TRY IT
In your copy, reproduce each entry exactly and include no picture.
***** RECORDS SUPPLIED
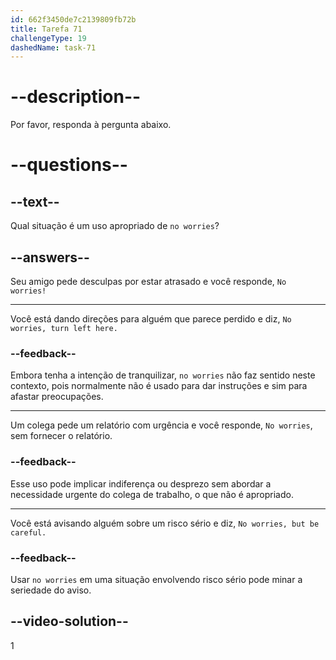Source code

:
 ```yaml
---
id: 662f3450de7c2139809fb72b
title: Tarefa 71
challengeType: 19
dashedName: task-71
---
```


# --description--

Por favor, responda à pergunta abaixo.

# --questions--

## --text--

Qual situação é um uso apropriado de `no worries`?

## --answers--

Seu amigo pede desculpas por estar atrasado e você responde, `No worries!`

---

Você está dando direções para alguém que parece perdido e diz, `No worries, turn left here.`

### --feedback--

Embora tenha a intenção de tranquilizar, `no worries` não faz sentido neste contexto, pois normalmente não é usado para dar instruções e sim para afastar preocupações.

---

Um colega pede um relatório com urgência e você responde, `No worries`, sem fornecer o relatório.

### --feedback--

Esse uso pode implicar indiferença ou desprezo sem abordar a necessidade urgente do colega de trabalho, o que não é apropriado.

---

Você está avisando alguém sobre um risco sério e diz, `No worries, but be careful.`

### --feedback--

Usar `no worries` em uma situação envolvendo risco sério pode minar a seriedade do aviso.

## --video-solution--

1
**********
RESPONSE TO THE EXERCISE
Source code

:
 ```yaml
---
id: 662f3450de7c2139809fb72b
title: Tarefa 71
challengeType: 19
dashedName: task-71
---
```


# --description--

Por favor, responda à pergunta abaixo.

# --questions--

## --text--

Qual situação é um uso apropriado de `no worries`?

## --answers--

Seu amigo pede desculpas por estar atrasado e você responde, `No worries!`

---

Você está dando direções para alguém que parece perdido e diz, `No worries, turn left here.`

### --feedback--

Embora tenha a intenção de tranquilizar, `no worries` não faz sentido neste contexto, pois normalmente não é usado para dar instruções e sim para afastar preocupações.

---

Um colega pede um relatório com urgência e você responde, `No worries`, sem fornecer o relatório.

### --feedback--

Esse uso pode implicar indiferença ou desprezo sem abordar a necessidade urgente do colega de trabalho, o que não é apropriado.

---

Você está avisando alguém sobre um risco sério e diz, `No worries, but be careful.`

### --feedback--

Usar `no worries` em uma situação envolvendo risco sério pode minar a seriedade do aviso.

## --video-solution--

1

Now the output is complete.